Are games too juvenile?
March 30, 2009 by Jin
Filed under Games, Jin's Corner, Recent

It’s not often that the game industry receives a general dressing down and have it stick. At the last day of the Game Developer’s Conference, Heather Chaplin, a journalist who has been covering gaming for eight years for such media outlets like NPR, addressed the gaming industry at large. Calling games in general deeply stunted in guy culture, Chaplin stated that the gaming industry is too old to simply rehash zombies, aliens and girls in metal bikinis wielding axes.
According to Pixelvixen707:
Like Wendy slapping around the lost boys, Chaplin patiently but firmly laid down the line. “It is you guys as game designers who are mired deeply in ‘guy culture,’” Chaplin said. The problem isn’t the medium: “You are a bunch of stunted adolescents.” Games avoid any of the things that separate men from boys: responsibility, introspection, intimacy, and intellectual discovery. And “when you’re talking about culture-makers, this is a problem.”
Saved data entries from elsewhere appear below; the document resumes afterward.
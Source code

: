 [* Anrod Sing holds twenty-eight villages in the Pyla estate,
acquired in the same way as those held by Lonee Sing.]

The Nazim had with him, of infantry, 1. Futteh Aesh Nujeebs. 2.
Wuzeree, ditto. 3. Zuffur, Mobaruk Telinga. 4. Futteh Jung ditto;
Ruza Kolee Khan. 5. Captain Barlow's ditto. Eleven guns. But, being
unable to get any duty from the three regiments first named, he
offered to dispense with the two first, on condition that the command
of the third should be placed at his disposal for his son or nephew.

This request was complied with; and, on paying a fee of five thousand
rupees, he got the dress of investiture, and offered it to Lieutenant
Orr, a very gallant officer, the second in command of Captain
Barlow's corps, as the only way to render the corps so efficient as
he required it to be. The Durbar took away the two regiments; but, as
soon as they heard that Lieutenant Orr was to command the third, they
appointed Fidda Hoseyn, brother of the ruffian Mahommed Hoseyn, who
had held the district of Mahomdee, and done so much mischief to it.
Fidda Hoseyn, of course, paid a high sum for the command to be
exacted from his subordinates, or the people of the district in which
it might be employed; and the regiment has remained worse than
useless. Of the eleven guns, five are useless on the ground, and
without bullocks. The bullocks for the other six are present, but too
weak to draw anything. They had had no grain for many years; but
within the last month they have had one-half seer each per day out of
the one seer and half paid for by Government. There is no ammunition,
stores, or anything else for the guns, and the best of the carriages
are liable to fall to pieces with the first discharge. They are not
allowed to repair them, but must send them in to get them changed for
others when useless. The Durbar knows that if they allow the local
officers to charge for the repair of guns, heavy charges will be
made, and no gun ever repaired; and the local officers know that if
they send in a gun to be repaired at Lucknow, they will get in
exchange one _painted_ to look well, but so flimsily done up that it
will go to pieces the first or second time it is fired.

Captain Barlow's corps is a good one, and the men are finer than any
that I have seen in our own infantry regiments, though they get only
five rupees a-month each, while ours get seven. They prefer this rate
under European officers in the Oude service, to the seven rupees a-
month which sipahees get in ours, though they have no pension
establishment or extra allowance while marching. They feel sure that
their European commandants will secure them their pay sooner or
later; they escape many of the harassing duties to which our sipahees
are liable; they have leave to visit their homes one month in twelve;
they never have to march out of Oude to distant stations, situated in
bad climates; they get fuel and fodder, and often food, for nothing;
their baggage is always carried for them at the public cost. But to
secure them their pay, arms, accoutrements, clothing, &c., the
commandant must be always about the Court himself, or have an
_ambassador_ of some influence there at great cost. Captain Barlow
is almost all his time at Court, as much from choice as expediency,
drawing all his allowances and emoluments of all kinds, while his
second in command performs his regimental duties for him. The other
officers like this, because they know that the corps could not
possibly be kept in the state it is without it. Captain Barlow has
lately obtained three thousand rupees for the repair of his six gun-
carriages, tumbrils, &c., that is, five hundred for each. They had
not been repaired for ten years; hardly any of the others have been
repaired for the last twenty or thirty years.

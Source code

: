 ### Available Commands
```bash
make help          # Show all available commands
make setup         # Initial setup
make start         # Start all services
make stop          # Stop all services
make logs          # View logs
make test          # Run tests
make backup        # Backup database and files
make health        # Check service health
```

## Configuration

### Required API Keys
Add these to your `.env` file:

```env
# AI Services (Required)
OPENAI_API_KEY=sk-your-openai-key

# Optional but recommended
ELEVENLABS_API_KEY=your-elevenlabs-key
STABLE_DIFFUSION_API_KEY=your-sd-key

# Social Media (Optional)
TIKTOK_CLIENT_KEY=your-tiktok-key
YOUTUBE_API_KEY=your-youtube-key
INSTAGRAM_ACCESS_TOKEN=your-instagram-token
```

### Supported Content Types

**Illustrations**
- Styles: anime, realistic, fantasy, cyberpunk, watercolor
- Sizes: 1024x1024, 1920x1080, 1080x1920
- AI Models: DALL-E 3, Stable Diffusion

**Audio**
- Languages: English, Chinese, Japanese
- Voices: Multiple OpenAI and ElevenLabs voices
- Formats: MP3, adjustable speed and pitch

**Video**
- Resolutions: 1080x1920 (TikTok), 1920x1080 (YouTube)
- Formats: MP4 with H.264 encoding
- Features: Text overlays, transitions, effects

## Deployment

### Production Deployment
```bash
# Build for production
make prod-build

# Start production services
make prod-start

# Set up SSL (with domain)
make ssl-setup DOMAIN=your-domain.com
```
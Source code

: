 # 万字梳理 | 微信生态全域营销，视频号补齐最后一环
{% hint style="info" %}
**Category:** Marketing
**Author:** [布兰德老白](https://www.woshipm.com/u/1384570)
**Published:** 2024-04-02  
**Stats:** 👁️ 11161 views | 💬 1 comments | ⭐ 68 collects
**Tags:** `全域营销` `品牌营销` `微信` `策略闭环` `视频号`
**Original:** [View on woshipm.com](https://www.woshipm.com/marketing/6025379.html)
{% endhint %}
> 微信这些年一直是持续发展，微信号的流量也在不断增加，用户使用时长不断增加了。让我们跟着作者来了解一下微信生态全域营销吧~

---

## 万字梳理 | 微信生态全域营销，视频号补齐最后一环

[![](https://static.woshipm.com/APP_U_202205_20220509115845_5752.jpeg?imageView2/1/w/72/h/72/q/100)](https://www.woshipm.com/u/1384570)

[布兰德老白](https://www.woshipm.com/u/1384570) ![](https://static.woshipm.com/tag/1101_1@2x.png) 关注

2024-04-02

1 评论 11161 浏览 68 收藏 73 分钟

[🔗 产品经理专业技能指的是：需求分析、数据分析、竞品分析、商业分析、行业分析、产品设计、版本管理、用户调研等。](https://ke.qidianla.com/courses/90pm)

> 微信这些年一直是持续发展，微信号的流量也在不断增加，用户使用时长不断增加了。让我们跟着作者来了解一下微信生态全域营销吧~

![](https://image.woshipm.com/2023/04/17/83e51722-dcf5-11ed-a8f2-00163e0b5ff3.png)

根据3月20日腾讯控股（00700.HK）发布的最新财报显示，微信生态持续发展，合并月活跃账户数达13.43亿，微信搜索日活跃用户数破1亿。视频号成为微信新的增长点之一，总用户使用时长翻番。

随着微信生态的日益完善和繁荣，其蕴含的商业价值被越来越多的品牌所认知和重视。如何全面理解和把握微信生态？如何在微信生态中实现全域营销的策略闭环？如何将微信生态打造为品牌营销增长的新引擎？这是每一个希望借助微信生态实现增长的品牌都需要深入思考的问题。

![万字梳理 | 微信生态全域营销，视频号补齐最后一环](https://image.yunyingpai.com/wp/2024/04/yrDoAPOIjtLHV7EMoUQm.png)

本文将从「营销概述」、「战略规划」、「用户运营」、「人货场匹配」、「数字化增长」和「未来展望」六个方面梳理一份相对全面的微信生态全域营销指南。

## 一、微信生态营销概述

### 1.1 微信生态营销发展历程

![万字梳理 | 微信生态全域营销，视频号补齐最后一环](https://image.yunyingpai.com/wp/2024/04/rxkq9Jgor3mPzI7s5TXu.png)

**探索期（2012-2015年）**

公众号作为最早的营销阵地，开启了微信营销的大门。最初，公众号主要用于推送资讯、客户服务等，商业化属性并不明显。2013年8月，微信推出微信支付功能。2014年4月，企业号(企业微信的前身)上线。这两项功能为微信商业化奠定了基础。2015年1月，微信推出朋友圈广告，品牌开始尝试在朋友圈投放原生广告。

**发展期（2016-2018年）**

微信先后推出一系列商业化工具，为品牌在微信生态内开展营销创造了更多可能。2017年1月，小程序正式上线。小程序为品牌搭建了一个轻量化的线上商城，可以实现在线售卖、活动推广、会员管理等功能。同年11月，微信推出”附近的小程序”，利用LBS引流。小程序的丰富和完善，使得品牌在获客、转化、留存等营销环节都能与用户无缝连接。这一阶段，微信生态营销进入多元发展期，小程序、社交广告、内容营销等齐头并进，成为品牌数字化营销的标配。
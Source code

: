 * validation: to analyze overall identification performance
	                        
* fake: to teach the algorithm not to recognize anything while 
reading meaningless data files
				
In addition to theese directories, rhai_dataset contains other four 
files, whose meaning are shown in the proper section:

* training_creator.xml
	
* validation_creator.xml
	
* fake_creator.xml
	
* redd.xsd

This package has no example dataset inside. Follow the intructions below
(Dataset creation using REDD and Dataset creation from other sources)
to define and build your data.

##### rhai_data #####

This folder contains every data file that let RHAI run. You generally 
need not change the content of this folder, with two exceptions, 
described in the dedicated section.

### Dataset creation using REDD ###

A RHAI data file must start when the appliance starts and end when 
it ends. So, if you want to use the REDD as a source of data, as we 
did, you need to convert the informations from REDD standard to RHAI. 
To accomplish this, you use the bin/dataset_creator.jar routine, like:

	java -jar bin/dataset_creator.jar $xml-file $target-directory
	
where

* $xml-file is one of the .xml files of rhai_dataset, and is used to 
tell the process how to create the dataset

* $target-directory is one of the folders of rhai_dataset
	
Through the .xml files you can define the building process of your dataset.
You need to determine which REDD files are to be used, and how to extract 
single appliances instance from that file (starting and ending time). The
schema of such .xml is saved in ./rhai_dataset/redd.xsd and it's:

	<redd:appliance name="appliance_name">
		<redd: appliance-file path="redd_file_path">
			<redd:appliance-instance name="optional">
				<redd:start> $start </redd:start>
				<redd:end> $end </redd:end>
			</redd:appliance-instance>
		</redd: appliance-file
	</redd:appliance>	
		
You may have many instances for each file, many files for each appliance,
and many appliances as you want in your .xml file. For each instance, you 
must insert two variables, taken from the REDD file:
Criticisms of the gaming industry have been made before, but rarely at the developers themselves at the conference dedicated to them. Certainly a market argument can be made that video games, like movies and music, caters to the tastes of its audience. In recent years, games featuring the aforementioned zombies, aliens and metal bikinis have often done well.
I take no sides on this issue. I enjoy a lot of the “schlock” that Chaplin criticizes, but acknowledge her point. I’m interested to hear your opinion on this.
From Pixelvixen707 via Game Politics.